In general, the IRS considers a partial plan termination to have occurred if there is a reduction in the number of participants who terminated employment for involuntary reasons during a plan year of 20% or more. In the event of a partial plan termination, all impacted participants (those who terminated during the measurement period) must be fully vested in their account balances.

This means a plan whose plan year includes that covered period has some additional time to determine if a partial plan termination occurred. For example, assume that a calendar year 2020 plan which had 100 participants on March 13, 2020 lays off 25 employees and only has 75 participants on December 31, 2020. Under normal circumstances, that would represent a 25% involuntary reduction in participants which would trigger a partial plan termination. If the company rehires 6 of those participants by March 31, the involuntary turnover is now less than 20% and the partial plan termination no longer applies.

On January 12, 2021, the Department of Labor (DOL) issued some guidance regarding the steps it feels plan fiduciaries should take to locate and distribute benefits to missing participants. The guidance is listed in Field Assistance Bulletin 2021-01. The guidance also happens to list some best practices to find missing participants. Some examples of the best practices includes:

  • Checking related plan and employer records for participant, beneficiary and next of kin contact information.
  • Checking with designated plan beneficiaries and the employees emergency contacts (in the employers records) for updated contact information.
  • Use of free online search engines, public records databases, obituaries and social media to locate individuals.
  • Using a commercial locator service.
  • Attempting to contact via US Post Office certified mail to the last known mailing address.
  • Attempting contact via other means such as email addresses, telephone and text numbers, and social media.
  • Reaching out to colleagues of missing participants, for example contacting employees who worked in the same office or by publishing a list of missing participants on the companies intranet.

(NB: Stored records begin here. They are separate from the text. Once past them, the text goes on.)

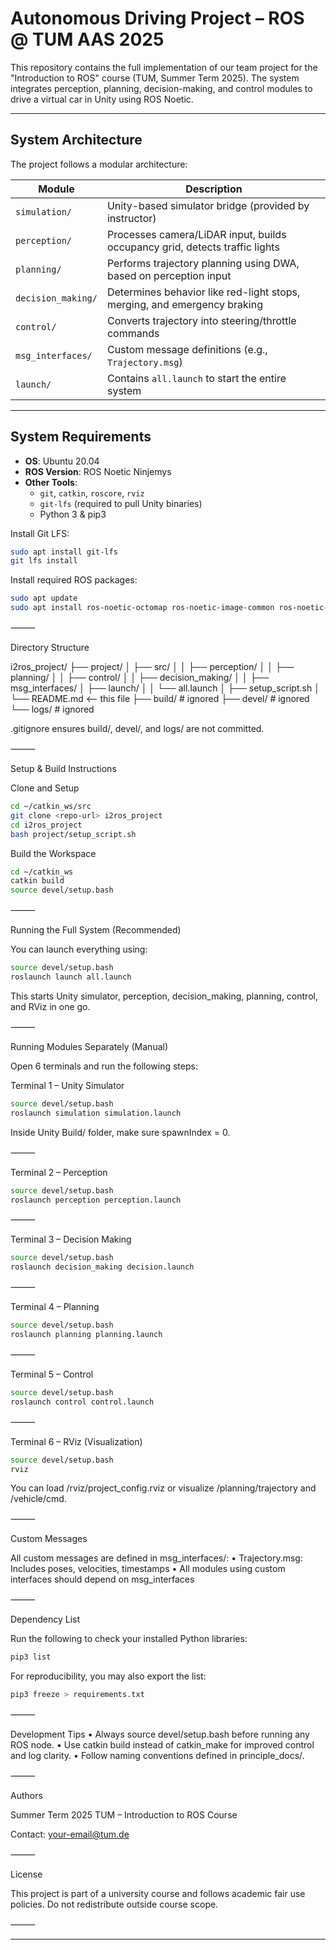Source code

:# Autonomous Driving Project – ROS @ TUM AAS 2025

This repository contains the full implementation of our team project for the "Introduction to ROS" course (TUM, Summer Term 2025). The system integrates perception, planning, decision-making, and control modules to drive a virtual car in Unity using ROS Noetic.

---

## System Architecture

The project follows a modular architecture:

| Module             | Description |
|--------------------|-------------|
| `simulation/`      | Unity-based simulator bridge (provided by instructor) |
| `perception/`      | Processes camera/LiDAR input, builds occupancy grid, detects traffic lights |
| `planning/`        | Performs trajectory planning using DWA, based on perception input |
| `decision_making/` | Determines behavior like red-light stops, merging, and emergency braking |
| `control/`         | Converts trajectory into steering/throttle commands |
| `msg_interfaces/`  | Custom message definitions (e.g., `Trajectory.msg`) |
| `launch/`          | Contains `all.launch` to start the entire system |

---

## System Requirements

- **OS**: Ubuntu 20.04
- **ROS Version**: ROS Noetic Ninjemys
- **Other Tools**:
  - `git`, `catkin`, `roscore`, `rviz`
  - `git-lfs` (required to pull Unity binaries)
  - Python 3 & pip3

Install Git LFS:

```bash
sudo apt install git-lfs
git lfs install
```
Install required ROS packages:
```bash
sudo apt update
sudo apt install ros-noetic-octomap ros-noetic-image-common ros-noetic-ackermann-msgs
```

⸻

Directory Structure

i2ros_project/
├── project/
│   ├── src/
│   │   ├── perception/
│   │   ├── planning/
│   │   ├── control/
│   │   ├── decision_making/
│   │   ├── msg_interfaces/
│   ├── launch/
│   │   └── all.launch
│   ├── setup_script.sh
│   └── README.md   <-- this file
├── build/        # ignored
├── devel/        # ignored
└── logs/         # ignored

.gitignore ensures build/, devel/, and logs/ are not committed.

⸻

Setup & Build Instructions

Clone and Setup
```bash
cd ~/catkin_ws/src
git clone <repo-url> i2ros_project
cd i2ros_project
bash project/setup_script.sh
```
Build the Workspace
```bash
cd ~/catkin_ws
catkin build
source devel/setup.bash
```

⸻

Running the Full System (Recommended)

You can launch everything using:
```bash
source devel/setup.bash
roslaunch launch all.launch
```
This starts Unity simulator, perception, decision_making, planning, control, and RViz in one go.

⸻

Running Modules Separately (Manual)

Open 6 terminals and run the following steps:

Terminal 1 – Unity Simulator
```bash
source devel/setup.bash
roslaunch simulation simulation.launch
```
Inside Unity Build/ folder, make sure spawnIndex = 0.

⸻

Terminal 2 – Perception
```bash
source devel/setup.bash
roslaunch perception perception.launch
```

⸻

Terminal 3 – Decision Making
```bash
source devel/setup.bash
roslaunch decision_making decision.launch
```

⸻

Terminal 4 – Planning
```bash
source devel/setup.bash
roslaunch planning planning.launch
```

⸻

Terminal 5 – Control
```bash
source devel/setup.bash
roslaunch control control.launch
```

⸻

Terminal 6 – RViz (Visualization)
```bash
source devel/setup.bash
rviz
```
You can load /rviz/project_config.rviz or visualize /planning/trajectory and /vehicle/cmd.

⸻

Custom Messages

All custom messages are defined in msg_interfaces/:
	•	Trajectory.msg: Includes poses, velocities, timestamps
	•	All modules using custom interfaces should depend on msg_interfaces

⸻

Dependency List

Run the following to check your installed Python libraries:
```bash
pip3 list
```
For reproducibility, you may also export the list:
```bash
pip3 freeze > requirements.txt
```

⸻

Development Tips
	•	Always source devel/setup.bash before running any ROS node.
	•	Use catkin build instead of catkin_make for improved control and log clarity.
	•	Follow naming conventions defined in principle_docs/.

⸻

Authors

Summer Term 2025
TUM – Introduction to ROS Course

Contact: your-email@tum.de

⸻

License

This project is part of a university course and follows academic fair use policies. Do not redistribute outside course scope.

⸻


---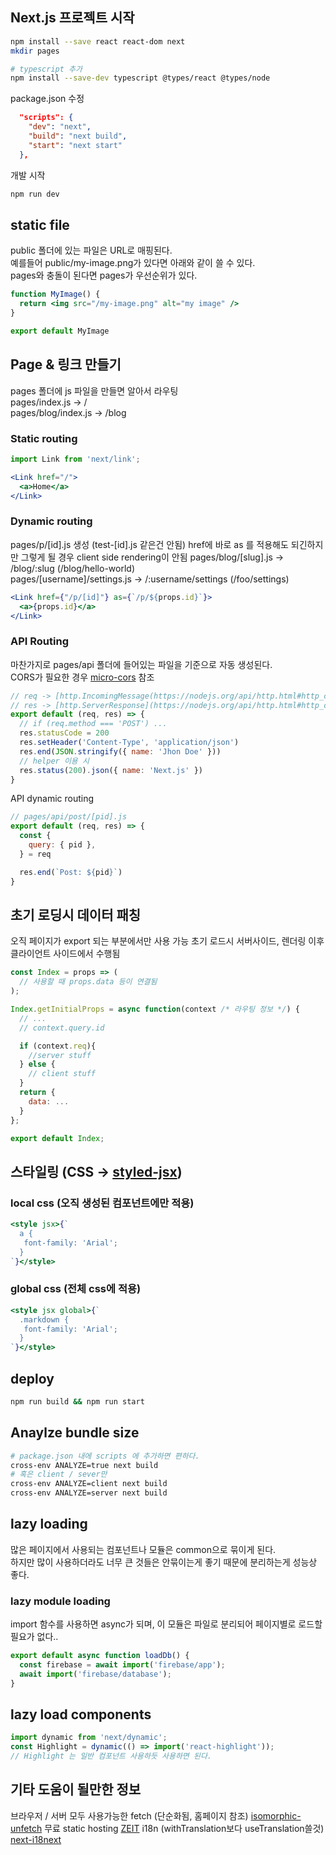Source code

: ## Next.js 프로젝트 시작  
```bash
npm install --save react react-dom next
mkdir pages

# typescript 추가
npm install --save-dev typescript @types/react @types/node
```

package.json 수정
```json 
  "scripts": {
    "dev": "next",
    "build": "next build",
    "start": "next start"
  },
```

개발 시작
```bash
npm run dev
```
## static file
public 폴더에 있는 파일은 URL로 매핑된다.  
예를들어 public/my-image.png가 있다면 아래와 같이 쓸 수 있다.  
pages와 충돌이 된다면 pages가 우선순위가 있다.
```jsx harmony
function MyImage() {
  return <img src="/my-image.png" alt="my image" />
}

export default MyImage
```

## Page & 링크 만들기
pages 폴더에 js 파일을 만들면 알아서 라우팅  
pages/index.js → /  
pages/blog/index.js → /blog  

### Static routing
```jsx harmony
import Link from 'next/link';

<Link href="/">
  <a>Home</a>
</Link>
```

### Dynamic routing
pages/p/[id].js 생성 (test-[id].js 같은건 안됨)
href에 바로 as 를 적용해도 되긴하지만 그렇게 될 경우 client side rendering이 안됨
pages/blog/[slug].js → /blog/:slug (/blog/hello-world)  
pages/[username]/settings.js → /:username/settings (/foo/settings)  
```jsx harmony
<Link href={"/p/[id]"} as={`/p/${props.id}`}>
  <a>{props.id}</a>
</Link>
```

### API Routing
마찬가지로 pages/api 폴더에 들어있는 파일을 기준으로 자동 생성된다.  
CORS가 필요한 경우 [micro-cors](https://nextjs.org/docs/api-routes/api-middlewares#micro-support) 참조
```javascript
// req -> [http.IncomingMessage(https://nodejs.org/api/http.html#http_class_http_incomingmessage) + [middlewares](https://nextjs.org/docs/api-routes/api-middlewares)
// res -> [http.ServerResponse](https://nodejs.org/api/http.html#http_class_http_serverresponse) + [helper](https://nextjs.org/docs/api-routes/response-helpers)
export default (req, res) => {
  // if (req.method === 'POST') ...
  res.statusCode = 200
  res.setHeader('Content-Type', 'application/json')
  res.end(JSON.stringify({ name: 'Jhon Doe' }))
  // helper 이용 시 
  res.status(200).json({ name: 'Next.js' })
}
```
API dynamic routing

```javascript
// pages/api/post/[pid].js
export default (req, res) => {
  const {
    query: { pid },
  } = req

  res.end(`Post: ${pid}`)
}
```

## 초기 로딩시 데이터 패칭
오직 페이지가 export 되는 부분에서만 사용 가능
초기 로드시 서버사이드, 렌더링 이후 클라이언트 사이드에서 수행됨
```jsx harmony
const Index = props => (
  // 사용할 때 props.data 등이 연결됨
);

Index.getInitialProps = async function(context /* 라우팅 정보 */) {
  // ...
  // context.query.id

  if (context.req){
    //server stuff
  } else {
    // client stuff
  }
  return {
    data: ...
  }
};

export default Index;
```

## 스타일링 (CSS -> [styled-jsx](https://github.com/zeit/styled-jsx))

### local css (오직 생성된 컴포넌트에만 적용)
```jsx harmony
<style jsx>{`
  a {
   font-family: 'Arial';
  }
`}</style>
```

### global css (전체 css에 적용)
```jsx harmony
<style jsx global>{`
  .markdown {
   font-family: 'Arial';
  }
`}</style>
```


## deploy
```bash
npm run build && npm run start
```


## Anaylze bundle size
```bash
# package.json 내에 scripts 에 추가하면 편하다.
cross-env ANALYZE=true next build  
# 혹은 client / sever만
cross-env ANALYZE=client next build  
cross-env ANALYZE=server next build  
```

## lazy loading
많은 페이지에서 사용되는 컴포넌트나 모듈은 common으로 묶이게 된다.  
하지만 많이 사용하더라도 너무 큰 것들은 안묶이는게 좋기 때문에 분리하는게 성능상 좋다.  

### lazy module loading
import 함수를 사용하면 async가 되며, 이 모듈은 파일로 분리되어 페이지별로 로드할 필요가 없다..
```jsx harmony
export default async function loadDb() {
  const firebase = await import('firebase/app');
  await import('firebase/database');
}
```

## lazy load components
```jsx harmony
import dynamic from 'next/dynamic';
const Highlight = dynamic(() => import('react-highlight'));
// Highlight 는 일반 컴포넌트 사용하듯 사용하면 된다.
```

## 기타 도움이 될만한 정보
브라우저 / 서버 모두 사용가능한 fetch (단순화됨, 홈페이지 참조) [isomorphic-unfetch](https://www.npmjs.com/package/isomorphic-unfetch)
무료 static hosting [ZEIT](https://zeit.co/)
i18n (withTranslation보다 useTranslation쓸것) [next-i18next](https://github.com/isaachinman/next-i18next)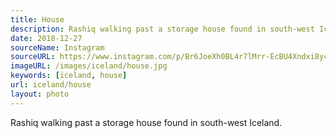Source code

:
 ```yaml
---
title: House
description: Rashiq walking past a storage house found in south-west Iceland.
date: 2018-12-27
sourceName: Instagram
sourceURL: https://www.instagram.com/p/Br6JoeXh0BL4r7lMrr-EcBU4Xndxi8ycG4GNWw0/
imageURL: /images/iceland/house.jpg
keywords: [iceland, house]
url: iceland/house
layout: photo
---
```


Rashiq walking past a storage house found in south-west Iceland.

The guidance also offers best practices for plan sponsors to document their efforts. If you have missing or unresponsive former participants, please consider following these best practices.

The CARES Act provided for a waiver of Required Minimum Distributions (RMD) to be paid from defined contribution plans and IRA’s for the 2020 calendar year. This waiver includes RMD’s for people who became RMD eligible in 2020 who under normal circumstances were required to receive their RMD no later than April 1, 2021. This waiver of the RMD rules only applied for RMD’s to be paid in calendar year 2020, so now that we are in 2021 RMD’s are required to be paid once again.

The calendar year 2021 RMDs are still based on mortality tables that haven't changed in years.  However, the IRS recently updated the life expectancy tables that will be used to calculate RMDs after December 31, 2021.  The new tables reflect the fact that people are living longer.  That's good news for those who are required to take these required distributions, as future annual payments will be less than they would have been under the old tables.